While it’s far from being a delightfully quirky pineapple-shaped house under the sea, this midcentury modern residence on the market in San Marino for $4 million still ranks pretty high when it comes to the cool factor. Not only is it a pedigreed property — designed by noted Case Study architects Buff, Straub & Hensman — but it actually served as home base to the late “SpongeBob Square Pants” creator Stephen Hillenburg, who lived there at the time of his death in 2018.
Hillenburg and his wife Karen purchased the iconic house 15 years ago for $2.5 million, according to public records.

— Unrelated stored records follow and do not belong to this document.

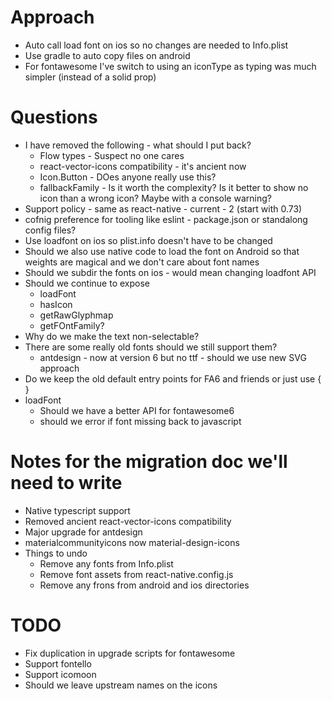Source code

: # Approach
* Auto call load font on ios so no changes are needed to Info.plist
* Use gradle to auto copy files on android
* For fontawesome I've switch to using an iconType as typing was much simpler (instead of a solid prop)

# Questions
* I have removed the following - what should I put back?
  * Flow types - Suspect no one cares
  * react-vector-icons compatibility - it's ancient now
  * Icon.Button - DOes anyone really use this?
  * fallbackFamily - Is it worth the complexity? Is it better to show no icon than a wrong icon? Maybe with a console warning?
* Support policy - same as react-native - current - 2 (start with 0.73)
* cofnig preference for tooling like eslint - package.json or standalong config files?
* Use loadfont on ios so plist.info doesn't have to be changed
* Should we also use native code to load the font on Android so that weights are magical and we don't care about font names
* Should we subdir the fonts on ios - would mean changing loadfont API
* Should we continue to expose
  * loadFont
  * hasIcon
  * getRawGlyphmap
  * getFOntFamily?
* Why do we make the text non-selectable?
* There are some really old fonts should we still support them?
  * antdesign - now at version 6 but no ttf - should we use new SVG approach
* Do we keep the old default entry points for FA6 and friends or just use { }
* loadFont
  * Should we have a better API for fontawesome6
  * should we error if font missing back to javascript

# Notes for the migration doc we'll need to write
* Native typescript support
* Removed ancient react-vector-icons compatibility
* Major upgrade for antdesign
* materialcommunityicons now material-design-icons
* Things to undo
  * Remove any fonts from Info.plist
  * Remove font assets from react-native.config.js
  * Remove any frons from android and ios directories

# TODO
* Fix duplication in upgrade scripts for fontawesome
* Support fontello
* Support icomoon
* Should we leave upstream names on the icons
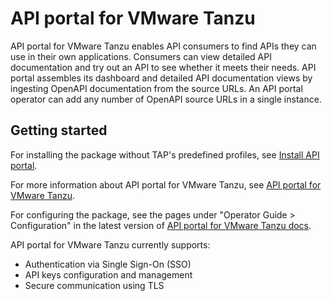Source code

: # API portal for VMware Tanzu

API portal for VMware Tanzu enables API consumers to find APIs they can use in their own applications. Consumers can view detailed API documentation and try out an API to see whether it meets their needs. API portal assembles its dashboard and detailed API documentation views by ingesting OpenAPI documentation from the source URLs. An API portal operator can add any number of OpenAPI source URLs in a single instance.

## <a id='getting-started'></a> Getting started

For installing the package without TAP's predefined profiles, see [Install API portal](install-api-portal.hbs.md).

For more information about API portal for VMware Tanzu, see [API portal for VMware Tanzu](https://docs.vmware.com/en/API-portal-for-VMware-Tanzu/index.html).

For configuring the package, see the pages under "Operator Guide > Configuration" in the latest version of [API portal for VMware Tanzu docs](https://docs.vmware.com/en/API-portal-for-VMware-Tanzu/index.html).

API portal for VMware Tanzu currently supports:
- Authentication via Single Sign-On (SSO)
- API keys configuration and management
- Secure communication using TLS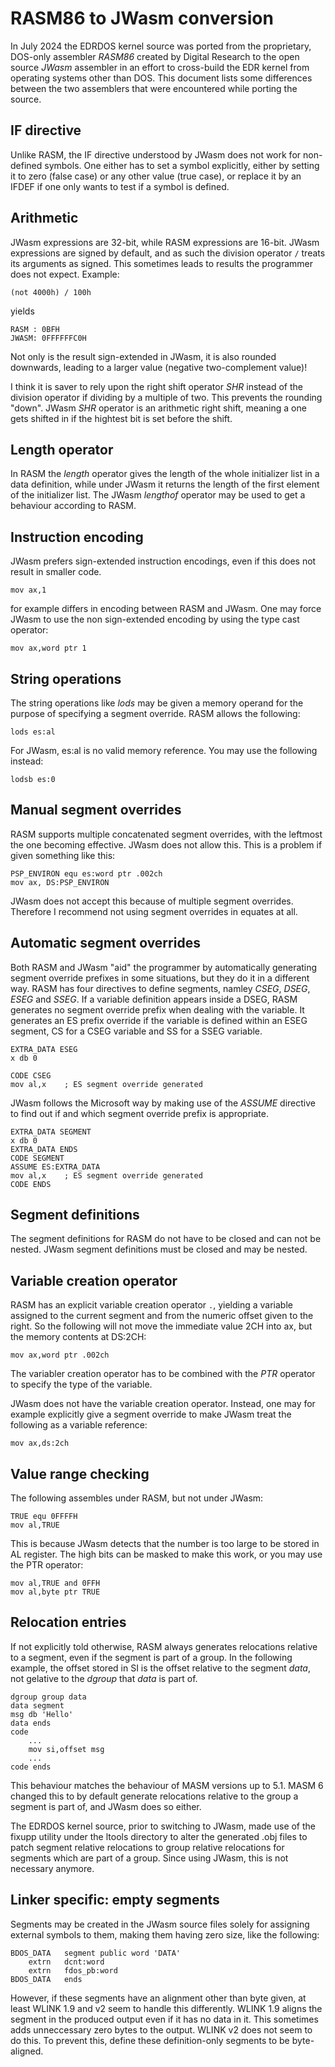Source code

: # RASM86 to JWasm conversion

In July 2024 the EDRDOS kernel source was ported from the proprietary, DOS-only assembler _RASM86_ created by Digital Research to the open source _JWasm_ assembler in an effort to cross-build the EDR kernel from operating systems other than DOS. This document lists some differences between the two assemblers that were encountered while porting the source.


## IF directive
Unlike RASM, the IF directive understood by JWasm does not work for non-defined symbols. One either has to set a symbol explicitly, either by setting it to zero (false case) or any other value (true case), or replace it by an IFDEF if one only wants to test if a symbol is defined.


## Arithmetic
JWasm expressions are 32-bit, while RASM expressions are 16-bit. JWasm expressions are signed by default, and as such the division operator `/` treats its arguments as signed. This sometimes leads to results the programmer does not expect. Example:

	(not 4000h) / 100h

yields

	RASM : 0BFH
	JWASM: 0FFFFFFC0H

Not only is the result sign-extended in JWasm, it is also rounded downwards, leading to a larger value (negative two-complement value)!

I think it is saver to rely upon the right shift operator _SHR_ instead of the division operator if dividing by a multiple of two. This prevents the rounding "down". JWasm _SHR_ operator is an arithmetic right shift, meaning a one gets shifted in if the hightest bit is set before the shift.


## Length operator
In RASM the _length_ operator gives the length of the whole initializer list in a data definition, while under JWasm it returns the length of the first element of the initializer list. The JWasm _lengthof_ operator may be used to get a behaviour according to RASM.


## Instruction encoding
JWasm prefers sign-extended instruction encodings, even if this does not result in smaller code.

	mov ax,1

for example differs in encoding between RASM and JWasm. One may force JWasm to use the non sign-extended encoding by using the type cast operator:

	mov ax,word ptr 1


## String operations
The string operations like _lods_ may be given a memory operand for the purpose of specifying a segment override. RASM allows the following:

	lods es:al

For JWasm, es:al is no valid memory reference. You may use the following instead:

	lodsb es:0


## Manual segment overrides
RASM supports multiple concatenated segment overrides, with the leftmost the one becoming effective. JWasm does not allow this. This is a problem if given something like this:

	PSP_ENVIRON	equ	es:word ptr .002ch
	mov ax, DS:PSP_ENVIRON

JWasm does not accept this because of multiple segment overrides. Therefore I recommend not using segment overrides in equates at all.


## Automatic segment overrides
Both RASM and JWasm "aid" the programmer by automatically generating segment override prefixes in some situations, but they do it in a different way. RASM has four directives to define segments, namley _CSEG_, _DSEG_, _ESEG_ and _SSEG_. If a variable definition appears inside a DSEG, RASM generates no segment override prefix when dealing with the variable. It generates an ES prefix override if the variable is defined within an ESEG segment, CS for a CSEG variable and SS for a SSEG variable.

	EXTRA_DATA ESEG
	x db 0

	CODE CSEG
	mov al,x	; ES segment override generated

JWasm follows the Microsoft way by making use of the _ASSUME_ directive to find out if and which segment override prefix is appropriate.

	EXTRA_DATA SEGMENT
	x db 0
	EXTRA_DATA ENDS
	CODE SEGMENT
	ASSUME ES:EXTRA_DATA
	mov al,x	; ES segment override generated
	CODE ENDS


## Segment definitions
The segment definitions for RASM do not have to be closed and can not be nested. JWasm segment definitions must be closed and may be nested.


## Variable creation operator
RASM has an explicit variable creation operator `.`, yielding a variable assigned to the current segment and from the numeric offset given to the right. So the following will not move the immediate value 2CH into ax, but the memory contents at DS:2CH:

	mov ax,word ptr .002ch

The variabler creation operator has to be combined with the _PTR_ operator to specify the type of the variable.

JWasm does not have the variable creation operator. Instead, one may for example explicitly give a segment override to make JWasm treat the following as a variable reference:

	mov ax,ds:2ch


## Value range checking
The following assembles under RASM, but not under JWasm:

	TRUE equ 0FFFFH
	mov al,TRUE

This is because JWasm detects that the number is too large to be stored in AL register. The high bits can be masked to make this work, or you may use the PTR operator:

	mov al,TRUE and 0FFH
	mov al,byte ptr TRUE


## Relocation entries
If not explicitly told otherwise, RASM always generates relocations relative to a segment, even if the segment is part of a group. In the following example, the offset stored in SI is the offset relative to the segment _data_, not gelative to the _dgroup_ that _data_ is part of.

	dgroup group data
	data segment
	msg db 'Hello'
	data ends
	code
		...
		mov si,offset msg
		...
	code ends

This behaviour matches the behaviour of MASM versions up to 5.1. MASM 6 changed this to by default generate relocations relative to the group a segment is part of, and JWasm does so either.

The EDRDOS kernel source, prior to switching to JWasm, made use of the fixupp utility under the ltools directory to alter the generated .obj files to patch segment relative relocations to group relative relocations for segments which are part of a group. Since using JWasm, this is not necessary anymore.


## Linker specific: empty segments
Segments may be created in the JWasm source files solely for assigning external symbols to them, making them having zero size, like the following:

	BDOS_DATA	segment public word 'DATA'
		extrn	dcnt:word
		extrn	fdos_pb:word
	BDOS_DATA	ends

However, if these segments have an alignment other than byte given, at least WLINK 1.9 and v2 seem to handle this differently. WLINK 1.9 aligns the segment in the produced output even if it has no data in it. This sometimes adds unneccessary zero bytes to the output. WLINK v2 does not seem to do this. To prevent this, define these definition-only segments to be byte-aligned.

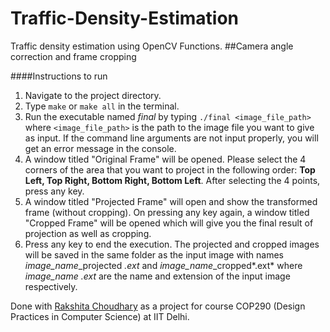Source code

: # Traffic-Density-Estimation
Traffic density estimation using OpenCV Functions.
##Camera angle correction and frame cropping

####Instructions to run

1. Navigate to the project directory.
2. Type `make` or `make all` in the terminal.
3. Run the executable named *final*  by typing `./final <image_file_path>` where `<image_file_path>` is the path to the image file you want to give as input. If the command line arguments are not input properly, you will get an error message in the console.
4. A window titled "Original Frame" will be opened. Please select the 4 corners of the area that you want to project in the following order: **Top Left, Top Right, Bottom Right, Bottom Left**. After selecting the 4 points, press any key. 
5. A window titled "Projected Frame" will open and show the transformed frame (without cropping). On pressing any key again, a window titled "Cropped Frame" will be opened which will give you the final result of projection as well as cropping. 
6. Press any key to end the execution. The projected and cropped images will be saved in the same folder as the input image with names *image_name*_projected *.ext* and *image_name*_cropped*.ext* where *image_name*  *.ext* are the name and extension of the input image respectively.


Done with [Rakshita Choudhary](https://github.com/rakshitachoudhary) as a project for course COP290 (Design Practices in Computer Science) at IIT Delhi.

Now offered at $4 million by George Penner of Deasy Penner Podley (and already in escrow, per the MLS), the place most likely looks a lot like it did on the exterior when it first appeared on Canon Drive in 1959 — complete with the quintessential post-and-beam architecture so popular at the time.
Inside, however, it sports some meticulously restored interiors crafted by Los Angeles-based architects Space International in 2009. Think vaulted ceilings augmented by skylights and clerestory windows, dovetailed white oak built-ins, light gray stone, reclaimed “end-block” oak flooring, and floor-to-ceiling walls of glass that afford a seamless indoor-outdoor environment.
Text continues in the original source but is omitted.